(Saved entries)

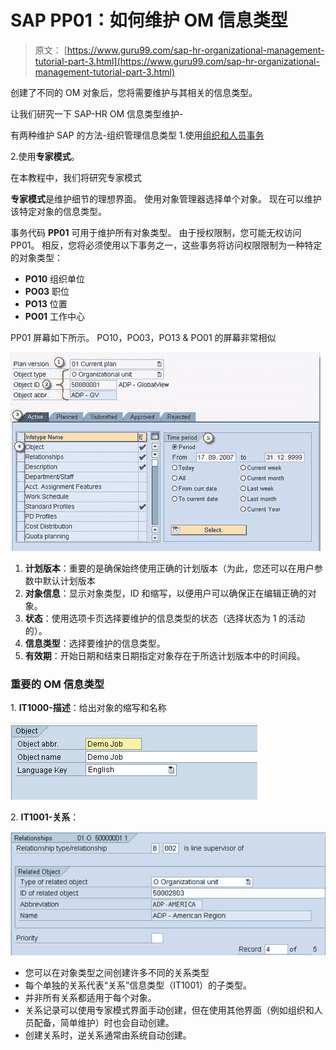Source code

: # SAP PP01：如何维护 OM 信息类型

> 原文： [https://www.guru99.com/sap-hr-organizational-management-tutorial-part-3.html](https://www.guru99.com/sap-hr-organizational-management-tutorial-part-3.html)

创建了不同的 OM 对象后，您将需要维护与其相关的信息类型。

让我们研究一下 SAP-HR OM 信息类型维护-

有两种维护 SAP 的方法-组织管理信息类型
1.使用[组织和人员事务](/intoduction-to-organization-and-staffing-transaction.html)

2.使用**专家模式**。

在本教程中，我们将研究专家模式

**专家模式**是维护细节的理想界面。 使用对象管理器选择单个对象。 现在可以维护该特定对象的信息类型。

事务代码 **PP01** 可用于维护所有对象类型。 由于授权限制，您可能无权访问 PP01。 相反，您将必须使用以下事务之一，这些事务将访问权限限制为一种特定的对象类型：

*   **PO10** 组织单位
*   **PO03** 职位
*   **PO13** 位置
*   **PO01** 工作中心

PP01 屏幕如下所示。 PO10，PO03，PO13 & PO01 的屏幕非常相似

![SAP PP01: How to maintain OM Infotypes](img/333f37e4481a388908e5849c2f5a5776.png "sap organizational management tutorial")

1.  **计划版本**：重要的是确保始终使用正确的计划版本（为此，您还可以在用户参数中默认计划版本
2.  **对象信息**：显示对象类型，ID 和缩写，以便用户可以确保正在编辑正确的对象。
3.  **状态**：使用选项卡页选择要维护的信息类型的状态（选择状态为 1 的活动的）。
4.  **信息类型**：选择要维护的信息类型。
5.  **有效期**：开始日期和结束日期指定对象存在于所选计划版本中的时间段。

### 重要的 OM 信息类型

1\. **IT1000-描述**：给出对象的缩写和名称

![SAP PP01: How to maintain OM Infotypes](img/69461cd70b6e60d138690ccef716f2e3.png "sap organizational management tutorial")

2\. **IT1001-关系**：

![SAP PP01: How to maintain OM Infotypes](img/2f5bc8b07fa61321e5ffe8e6f2391c19.png "sap organizational management tutorial")

*   您可以在对象类型之间创建许多不同的关系类型
*   每个单独的关系代表“关系”信息类型（IT1001）的子类型。
*   并非所有关系都适用于每个对象。
*   关系记录可以使用专家模式界面手动创建，但在使用其他界面（例如组织和人员配备，简单维护）时也会自动创建。
*   创建关系时，逆关系通常由系统自动创建。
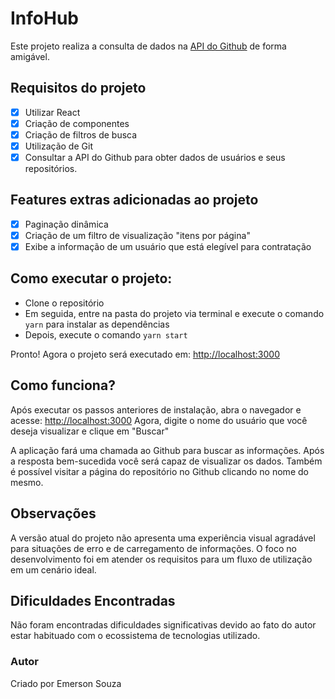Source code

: # InfoHub

Este projeto realiza a consulta de dados na [API do Github](https://api.github.com/) de forma amigável.

## Requisitos do projeto

- [x] Utilizar React
- [x] Criação de componentes
- [x] Criação de filtros de busca
- [x] Utilização de Git
- [x] Consultar a API do Github para obter dados de usuários e seus repositórios.

## Features extras adicionadas ao projeto

- [x] Paginação dinâmica
- [x] Criação de um filtro de visualização "itens por página"
- [x] Exibe a informação de um usuário que está elegível para contratação

## Como executar o projeto: 

* Clone o repositório
* Em seguida, entre na pasta do projeto via terminal e execute o comando `yarn` para instalar as dependências
* Depois, execute o comando `yarn start`

Pronto! Agora o projeto será executado em: [http://localhost:3000](http://localhost:3000)

## Como funciona?

Após executar os passos anteriores de instalação, abra o navegador e acesse: [http://localhost:3000](http://localhost:3000)
Agora, digite o nome do usuário que você deseja visualizar e clique em "Buscar"

A aplicação fará uma chamada ao Github para buscar as informações. Após a resposta bem-sucedida você será capaz de visualizar os dados.
Também é possível visitar a página do repositório no Github clicando no nome do mesmo.

## Observações

A versão atual do projeto não apresenta uma experiência visual agradável para situações de erro e de carregamento de informações.
O foco no desenvolvimento foi em atender os requisitos para um fluxo de utilização em um cenário ideal.

## Dificuldades Encontradas

Não foram encontradas dificuldades significativas devido ao fato do autor estar habituado com o ecossistema de tecnologias utilizado.

### Autor
Criado por Emerson Souza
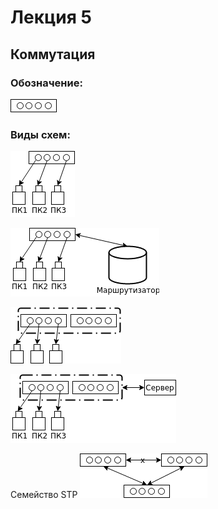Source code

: # Лекция 5
## Коммутация
### Обозначение: 
![коммутация](https://raw.githubusercontent.com/krasnotsvetov/Networks_course/master/Images/5_1.png)
### Виды схем:

![1-я схема](https://raw.githubusercontent.com/krasnotsvetov/Networks_course/master/Images/5_2.png)

![с маршрутизатором](https://raw.githubusercontent.com/krasnotsvetov/Networks_course/master/Images/5_3.png)

![стекирование](https://raw.githubusercontent.com/krasnotsvetov/Networks_course/master/Images/5_4.png)

![](https://raw.githubusercontent.com/krasnotsvetov/Networks_course/master/Images/5_5.png)

Семейство STP
![повышение надёжности](https://raw.githubusercontent.com/krasnotsvetov/Networks_course/master/Images/5_6.png)
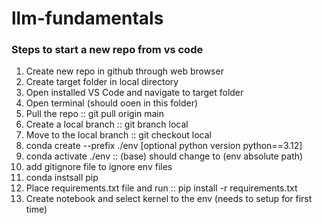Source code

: # llm-fundamentals

### Steps to start a new repo from vs code

1. Create new repo in github through web browser
2. Create target folder in local directory
3. Open installed VS Code and navigate to target folder
4. Open terminal (should ooen in this folder)
5. Pull the repo :: git pull origin main
6. Create a local branch :: git branch local
7. Move to the local branch :: git checkout local
8. conda create --prefix ./env [optional python version python==3.12]
9. conda activate ./env :: (base) should change to (env absolute path)
10. add gitignore file to ignore env files
11. conda instsall pip
12. Place requirements.txt file and run :: pip install -r requirements.txt
13. Create notebook and select kernel to the env (needs to setup for first time)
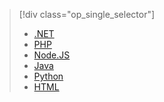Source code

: > [!div class="op_single_selector"]
> * [.NET](../articles/app-service-web/app-service-web-get-started-dotnet.md)
> * [PHP](../articles/app-service-web/app-service-web-get-started-php.md)
> * [Node.JS](../articles/app-service-web/app-service-web-get-started-nodejs.md)
> * [Java](../articles/app-service-web/app-service-web-get-started-java.md)
> * [Python](../articles/app-service-web/app-service-web-get-started-python.md)
> * [HTML](../articles/app-service-web/app-service-web-get-started-html.md)
> 
> 


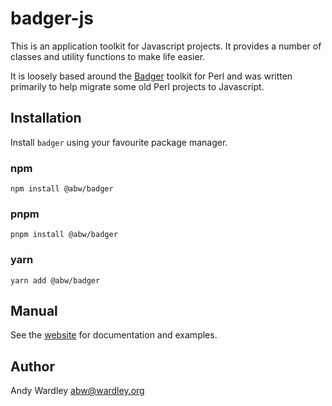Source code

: # badger-js

This is an application toolkit for Javascript projects.  It provides a number of
classes and utility functions to make life easier.

It is loosely based around the [Badger](https://github.com/abw/Badger) toolkit for
Perl and was written primarily to help migrate some old Perl projects to Javascript.

## Installation

Install `badger` using your favourite package manager.

### npm

    npm install @abw/badger

### pnpm

    pnpm install @abw/badger

### yarn

    yarn add @abw/badger

## Manual

See the [website](https://abw.github.io/badger-js/) for documentation and
examples.

## Author

Andy Wardley <abw@wardley.org>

What needs to be done: Pull every line containing "maintain" out of the entries.

Task answer:
![SAP PP01: How to maintain OM Infotypes](img/333f37e4481a388908e5849c2f5a5776.png "sap organizational management tutorial")
![SAP PP01: How to maintain OM Infotypes](img/69461cd70b6e60d138690ccef716f2e3.png "sap organizational management tutorial")
![SAP PP01: How to maintain OM Infotypes](img/2f5bc8b07fa61321e5ffe8e6f2391c19.png "sap organizational management tutorial")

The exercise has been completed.